**Task requirements:** Give the number of lines in the data below that contain "Charts", with no other words.

Data excerpts:
[Start of Attachment]

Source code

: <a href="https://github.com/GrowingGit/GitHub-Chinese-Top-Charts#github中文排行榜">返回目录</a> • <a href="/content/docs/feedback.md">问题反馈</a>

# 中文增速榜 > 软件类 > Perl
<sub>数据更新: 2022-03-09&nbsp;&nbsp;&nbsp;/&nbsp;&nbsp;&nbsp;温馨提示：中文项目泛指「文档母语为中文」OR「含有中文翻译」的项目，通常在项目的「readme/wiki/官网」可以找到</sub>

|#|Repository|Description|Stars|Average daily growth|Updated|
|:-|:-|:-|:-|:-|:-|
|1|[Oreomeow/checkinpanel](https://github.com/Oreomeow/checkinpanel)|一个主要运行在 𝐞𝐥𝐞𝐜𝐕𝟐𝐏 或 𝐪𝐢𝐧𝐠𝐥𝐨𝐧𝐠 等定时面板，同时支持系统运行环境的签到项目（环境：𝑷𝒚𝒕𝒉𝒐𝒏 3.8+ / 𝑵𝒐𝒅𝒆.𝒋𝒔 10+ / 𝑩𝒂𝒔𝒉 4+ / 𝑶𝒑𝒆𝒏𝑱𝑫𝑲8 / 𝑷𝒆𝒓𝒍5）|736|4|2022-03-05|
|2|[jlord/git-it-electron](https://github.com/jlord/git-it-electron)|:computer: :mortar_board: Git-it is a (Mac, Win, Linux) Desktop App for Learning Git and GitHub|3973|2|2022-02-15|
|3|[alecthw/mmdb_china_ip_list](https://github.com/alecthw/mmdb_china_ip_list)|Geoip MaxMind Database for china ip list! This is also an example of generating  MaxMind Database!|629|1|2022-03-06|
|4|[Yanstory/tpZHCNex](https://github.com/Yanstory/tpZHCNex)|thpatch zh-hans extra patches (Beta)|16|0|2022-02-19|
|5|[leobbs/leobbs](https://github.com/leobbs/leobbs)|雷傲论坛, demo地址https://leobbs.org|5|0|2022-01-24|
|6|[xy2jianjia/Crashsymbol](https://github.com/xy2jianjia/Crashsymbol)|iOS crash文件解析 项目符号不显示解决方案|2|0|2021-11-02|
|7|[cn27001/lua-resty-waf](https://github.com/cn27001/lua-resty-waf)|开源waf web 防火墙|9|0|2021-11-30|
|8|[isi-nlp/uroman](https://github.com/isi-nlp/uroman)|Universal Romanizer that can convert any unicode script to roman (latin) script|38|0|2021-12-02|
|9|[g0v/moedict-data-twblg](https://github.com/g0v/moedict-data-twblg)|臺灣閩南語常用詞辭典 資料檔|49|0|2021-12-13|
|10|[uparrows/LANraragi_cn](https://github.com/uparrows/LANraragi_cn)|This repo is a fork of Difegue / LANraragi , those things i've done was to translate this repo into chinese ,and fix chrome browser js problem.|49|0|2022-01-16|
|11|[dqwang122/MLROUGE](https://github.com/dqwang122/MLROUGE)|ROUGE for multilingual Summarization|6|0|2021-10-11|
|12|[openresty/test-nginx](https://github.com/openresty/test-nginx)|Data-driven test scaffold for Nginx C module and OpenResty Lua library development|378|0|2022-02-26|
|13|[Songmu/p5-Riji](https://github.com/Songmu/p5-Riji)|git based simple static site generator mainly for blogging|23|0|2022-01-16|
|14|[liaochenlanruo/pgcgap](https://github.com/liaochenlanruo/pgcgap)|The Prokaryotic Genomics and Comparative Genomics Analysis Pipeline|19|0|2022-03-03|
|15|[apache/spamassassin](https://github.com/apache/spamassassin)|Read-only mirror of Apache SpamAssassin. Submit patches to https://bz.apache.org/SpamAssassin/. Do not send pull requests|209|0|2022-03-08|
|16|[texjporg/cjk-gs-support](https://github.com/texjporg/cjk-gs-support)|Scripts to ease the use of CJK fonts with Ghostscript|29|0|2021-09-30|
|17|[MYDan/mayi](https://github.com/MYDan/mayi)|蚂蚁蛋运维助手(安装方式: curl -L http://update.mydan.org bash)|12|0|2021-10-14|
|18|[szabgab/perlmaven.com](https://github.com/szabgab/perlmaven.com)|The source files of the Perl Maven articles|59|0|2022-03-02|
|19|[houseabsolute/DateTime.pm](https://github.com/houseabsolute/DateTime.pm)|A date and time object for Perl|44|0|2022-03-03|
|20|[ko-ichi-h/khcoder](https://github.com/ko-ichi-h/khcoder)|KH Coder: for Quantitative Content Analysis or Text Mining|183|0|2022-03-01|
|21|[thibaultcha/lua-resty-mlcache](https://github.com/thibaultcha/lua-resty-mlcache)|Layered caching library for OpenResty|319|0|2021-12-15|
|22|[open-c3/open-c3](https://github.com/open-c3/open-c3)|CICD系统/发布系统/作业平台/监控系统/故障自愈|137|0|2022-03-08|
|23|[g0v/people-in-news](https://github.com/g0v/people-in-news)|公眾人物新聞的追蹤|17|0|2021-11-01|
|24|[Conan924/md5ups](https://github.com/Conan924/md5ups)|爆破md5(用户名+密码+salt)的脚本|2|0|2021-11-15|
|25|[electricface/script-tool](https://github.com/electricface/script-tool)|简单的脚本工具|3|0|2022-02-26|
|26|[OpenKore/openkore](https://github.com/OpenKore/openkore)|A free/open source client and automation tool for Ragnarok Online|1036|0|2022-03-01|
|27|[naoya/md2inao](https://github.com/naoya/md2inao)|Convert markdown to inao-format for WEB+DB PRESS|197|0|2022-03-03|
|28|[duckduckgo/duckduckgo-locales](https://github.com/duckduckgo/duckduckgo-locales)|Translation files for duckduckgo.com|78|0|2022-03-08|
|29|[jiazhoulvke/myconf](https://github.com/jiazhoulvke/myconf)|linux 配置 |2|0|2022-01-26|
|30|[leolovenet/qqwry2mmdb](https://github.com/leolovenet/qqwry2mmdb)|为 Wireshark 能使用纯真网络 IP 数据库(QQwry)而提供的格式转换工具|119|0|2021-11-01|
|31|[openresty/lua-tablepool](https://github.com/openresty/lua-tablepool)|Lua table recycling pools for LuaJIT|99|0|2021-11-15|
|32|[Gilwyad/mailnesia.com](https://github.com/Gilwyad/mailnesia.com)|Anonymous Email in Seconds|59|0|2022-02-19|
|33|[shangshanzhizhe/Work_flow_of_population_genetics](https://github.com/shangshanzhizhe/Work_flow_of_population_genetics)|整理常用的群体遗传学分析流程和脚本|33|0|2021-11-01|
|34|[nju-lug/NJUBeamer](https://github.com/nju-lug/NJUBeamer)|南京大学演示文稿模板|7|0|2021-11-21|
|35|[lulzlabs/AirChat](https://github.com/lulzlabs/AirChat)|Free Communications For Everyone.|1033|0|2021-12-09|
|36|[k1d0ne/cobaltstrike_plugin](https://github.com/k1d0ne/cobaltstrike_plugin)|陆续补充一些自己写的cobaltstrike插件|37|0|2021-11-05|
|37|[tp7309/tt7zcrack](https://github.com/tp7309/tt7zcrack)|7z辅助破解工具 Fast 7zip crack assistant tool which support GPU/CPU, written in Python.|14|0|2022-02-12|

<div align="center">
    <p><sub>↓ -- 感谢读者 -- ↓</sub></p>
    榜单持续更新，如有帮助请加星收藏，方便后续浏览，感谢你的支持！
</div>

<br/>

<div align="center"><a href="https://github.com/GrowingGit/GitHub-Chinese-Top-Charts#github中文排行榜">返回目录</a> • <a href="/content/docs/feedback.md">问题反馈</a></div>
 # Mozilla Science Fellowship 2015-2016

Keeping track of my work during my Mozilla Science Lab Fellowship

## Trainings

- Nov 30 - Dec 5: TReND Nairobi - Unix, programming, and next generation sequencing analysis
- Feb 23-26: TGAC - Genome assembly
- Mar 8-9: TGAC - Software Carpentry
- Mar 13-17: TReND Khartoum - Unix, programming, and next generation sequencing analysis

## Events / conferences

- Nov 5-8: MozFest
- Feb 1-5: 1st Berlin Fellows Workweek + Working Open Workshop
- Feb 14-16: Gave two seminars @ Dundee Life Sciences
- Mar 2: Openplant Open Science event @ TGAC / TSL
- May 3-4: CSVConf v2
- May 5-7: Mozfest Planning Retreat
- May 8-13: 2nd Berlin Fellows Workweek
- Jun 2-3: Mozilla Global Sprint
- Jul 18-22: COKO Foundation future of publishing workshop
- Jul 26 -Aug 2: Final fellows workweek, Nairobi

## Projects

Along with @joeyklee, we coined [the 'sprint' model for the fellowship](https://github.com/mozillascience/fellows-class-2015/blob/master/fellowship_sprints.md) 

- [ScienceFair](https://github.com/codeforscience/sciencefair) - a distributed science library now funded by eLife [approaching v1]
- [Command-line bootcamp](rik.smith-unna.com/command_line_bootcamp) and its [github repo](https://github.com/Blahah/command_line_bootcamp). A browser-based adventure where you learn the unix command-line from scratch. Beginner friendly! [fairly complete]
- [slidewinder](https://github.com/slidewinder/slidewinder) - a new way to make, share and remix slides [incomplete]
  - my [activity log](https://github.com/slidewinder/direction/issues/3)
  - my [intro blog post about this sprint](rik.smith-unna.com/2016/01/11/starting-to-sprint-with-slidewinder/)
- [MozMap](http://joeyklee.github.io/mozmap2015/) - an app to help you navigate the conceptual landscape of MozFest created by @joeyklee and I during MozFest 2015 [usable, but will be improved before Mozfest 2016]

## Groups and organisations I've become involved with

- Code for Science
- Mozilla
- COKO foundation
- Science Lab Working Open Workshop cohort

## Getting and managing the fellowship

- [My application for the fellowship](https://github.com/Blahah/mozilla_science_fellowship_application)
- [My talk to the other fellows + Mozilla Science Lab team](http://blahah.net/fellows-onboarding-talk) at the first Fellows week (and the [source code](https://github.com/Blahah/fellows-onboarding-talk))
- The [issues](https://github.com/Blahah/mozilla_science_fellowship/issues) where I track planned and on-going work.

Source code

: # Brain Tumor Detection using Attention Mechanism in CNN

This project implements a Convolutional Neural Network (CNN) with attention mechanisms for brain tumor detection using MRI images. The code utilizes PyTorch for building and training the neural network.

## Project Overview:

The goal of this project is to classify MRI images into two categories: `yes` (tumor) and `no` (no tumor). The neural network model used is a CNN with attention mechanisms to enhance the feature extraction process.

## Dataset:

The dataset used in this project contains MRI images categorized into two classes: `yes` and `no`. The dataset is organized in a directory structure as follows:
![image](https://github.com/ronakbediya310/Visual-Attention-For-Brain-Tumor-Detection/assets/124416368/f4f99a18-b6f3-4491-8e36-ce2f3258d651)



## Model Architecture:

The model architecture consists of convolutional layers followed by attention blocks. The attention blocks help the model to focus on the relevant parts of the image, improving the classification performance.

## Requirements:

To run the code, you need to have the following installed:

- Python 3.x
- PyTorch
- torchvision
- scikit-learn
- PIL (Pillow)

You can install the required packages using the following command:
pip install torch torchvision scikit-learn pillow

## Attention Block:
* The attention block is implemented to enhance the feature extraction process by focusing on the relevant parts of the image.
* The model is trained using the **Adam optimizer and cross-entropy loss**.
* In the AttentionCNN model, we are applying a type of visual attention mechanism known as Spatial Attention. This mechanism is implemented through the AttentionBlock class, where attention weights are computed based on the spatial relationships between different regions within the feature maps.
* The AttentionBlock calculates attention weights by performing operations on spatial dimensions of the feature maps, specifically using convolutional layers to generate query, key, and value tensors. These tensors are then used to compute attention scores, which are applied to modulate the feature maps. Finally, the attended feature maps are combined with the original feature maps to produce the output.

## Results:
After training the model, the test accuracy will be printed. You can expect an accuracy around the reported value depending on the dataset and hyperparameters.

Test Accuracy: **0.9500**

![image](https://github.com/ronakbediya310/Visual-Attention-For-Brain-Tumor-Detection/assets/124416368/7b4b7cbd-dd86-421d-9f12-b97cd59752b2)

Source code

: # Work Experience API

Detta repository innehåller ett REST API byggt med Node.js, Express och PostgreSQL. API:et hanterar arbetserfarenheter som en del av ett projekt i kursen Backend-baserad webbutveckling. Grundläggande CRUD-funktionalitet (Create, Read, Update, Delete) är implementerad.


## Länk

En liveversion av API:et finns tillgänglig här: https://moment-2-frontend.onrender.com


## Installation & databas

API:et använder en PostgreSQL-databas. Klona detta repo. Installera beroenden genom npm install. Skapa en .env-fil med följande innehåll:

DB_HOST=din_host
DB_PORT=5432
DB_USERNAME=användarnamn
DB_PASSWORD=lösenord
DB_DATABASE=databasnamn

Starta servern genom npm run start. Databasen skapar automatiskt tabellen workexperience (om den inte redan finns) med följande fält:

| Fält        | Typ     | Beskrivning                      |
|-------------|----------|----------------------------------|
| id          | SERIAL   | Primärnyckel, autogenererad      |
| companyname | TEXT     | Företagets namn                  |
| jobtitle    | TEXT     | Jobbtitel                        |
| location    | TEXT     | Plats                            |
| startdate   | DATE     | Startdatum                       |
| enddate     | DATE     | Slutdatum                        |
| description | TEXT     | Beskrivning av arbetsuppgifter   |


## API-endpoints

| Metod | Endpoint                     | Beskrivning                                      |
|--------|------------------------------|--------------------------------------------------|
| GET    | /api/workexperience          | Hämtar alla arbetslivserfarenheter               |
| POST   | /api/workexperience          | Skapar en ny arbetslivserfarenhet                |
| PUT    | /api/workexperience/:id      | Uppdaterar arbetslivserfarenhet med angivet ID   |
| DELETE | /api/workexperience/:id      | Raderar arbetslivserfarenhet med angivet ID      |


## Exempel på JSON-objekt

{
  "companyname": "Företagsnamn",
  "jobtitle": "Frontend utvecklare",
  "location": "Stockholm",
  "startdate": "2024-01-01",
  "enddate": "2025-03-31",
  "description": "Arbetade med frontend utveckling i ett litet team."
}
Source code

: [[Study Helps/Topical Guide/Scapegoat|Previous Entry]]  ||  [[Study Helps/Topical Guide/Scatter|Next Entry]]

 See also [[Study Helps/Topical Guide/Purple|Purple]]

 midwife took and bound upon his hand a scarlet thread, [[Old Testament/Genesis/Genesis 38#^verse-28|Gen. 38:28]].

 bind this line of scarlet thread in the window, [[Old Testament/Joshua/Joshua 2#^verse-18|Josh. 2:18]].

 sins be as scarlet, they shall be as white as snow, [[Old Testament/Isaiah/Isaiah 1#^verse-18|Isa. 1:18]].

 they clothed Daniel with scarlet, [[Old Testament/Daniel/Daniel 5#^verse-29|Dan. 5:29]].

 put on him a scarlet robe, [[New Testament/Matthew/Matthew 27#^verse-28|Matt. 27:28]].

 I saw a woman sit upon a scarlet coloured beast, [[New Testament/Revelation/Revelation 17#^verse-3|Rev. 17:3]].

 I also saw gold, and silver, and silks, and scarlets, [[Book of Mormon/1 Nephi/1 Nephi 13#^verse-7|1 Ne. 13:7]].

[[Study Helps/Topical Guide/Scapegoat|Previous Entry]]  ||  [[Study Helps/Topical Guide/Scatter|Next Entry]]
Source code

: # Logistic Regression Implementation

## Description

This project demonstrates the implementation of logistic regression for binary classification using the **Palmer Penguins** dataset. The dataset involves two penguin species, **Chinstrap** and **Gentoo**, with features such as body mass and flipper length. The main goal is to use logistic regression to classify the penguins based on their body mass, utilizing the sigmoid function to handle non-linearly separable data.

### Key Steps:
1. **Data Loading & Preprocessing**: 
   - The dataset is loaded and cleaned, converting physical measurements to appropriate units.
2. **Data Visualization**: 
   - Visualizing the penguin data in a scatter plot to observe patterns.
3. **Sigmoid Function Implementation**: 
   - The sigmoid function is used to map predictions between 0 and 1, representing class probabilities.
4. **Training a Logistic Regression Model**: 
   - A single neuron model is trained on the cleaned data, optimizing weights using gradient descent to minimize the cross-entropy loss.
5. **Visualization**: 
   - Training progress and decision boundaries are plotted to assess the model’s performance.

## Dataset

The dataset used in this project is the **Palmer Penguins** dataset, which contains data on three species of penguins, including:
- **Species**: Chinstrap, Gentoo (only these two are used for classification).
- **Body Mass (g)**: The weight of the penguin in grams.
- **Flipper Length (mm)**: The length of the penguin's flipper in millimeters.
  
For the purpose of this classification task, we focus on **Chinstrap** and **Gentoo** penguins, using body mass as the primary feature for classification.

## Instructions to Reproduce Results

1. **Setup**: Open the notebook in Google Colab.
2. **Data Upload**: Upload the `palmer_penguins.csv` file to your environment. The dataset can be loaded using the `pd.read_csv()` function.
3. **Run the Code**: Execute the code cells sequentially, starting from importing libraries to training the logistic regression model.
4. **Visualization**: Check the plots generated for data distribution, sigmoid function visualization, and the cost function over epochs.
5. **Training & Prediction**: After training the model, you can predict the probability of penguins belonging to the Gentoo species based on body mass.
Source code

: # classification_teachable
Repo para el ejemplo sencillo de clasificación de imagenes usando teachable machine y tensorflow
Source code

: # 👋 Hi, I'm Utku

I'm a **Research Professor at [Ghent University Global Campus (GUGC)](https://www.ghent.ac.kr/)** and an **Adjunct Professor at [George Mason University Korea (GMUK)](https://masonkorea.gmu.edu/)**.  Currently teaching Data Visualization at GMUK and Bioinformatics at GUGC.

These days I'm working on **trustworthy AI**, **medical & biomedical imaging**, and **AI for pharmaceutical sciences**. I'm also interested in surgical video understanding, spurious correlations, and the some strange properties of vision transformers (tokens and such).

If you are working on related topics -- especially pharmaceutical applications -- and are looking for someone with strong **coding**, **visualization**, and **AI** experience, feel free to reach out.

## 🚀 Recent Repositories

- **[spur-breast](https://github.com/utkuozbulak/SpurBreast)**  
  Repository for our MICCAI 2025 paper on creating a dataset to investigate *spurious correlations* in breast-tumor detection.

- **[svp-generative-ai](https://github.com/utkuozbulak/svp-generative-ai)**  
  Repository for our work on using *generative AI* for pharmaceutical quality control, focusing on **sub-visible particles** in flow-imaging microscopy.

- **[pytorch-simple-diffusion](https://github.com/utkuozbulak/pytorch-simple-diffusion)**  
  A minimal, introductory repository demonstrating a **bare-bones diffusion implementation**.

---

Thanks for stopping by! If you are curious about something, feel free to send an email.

[End of Attachment]

**Solution to this task:** 2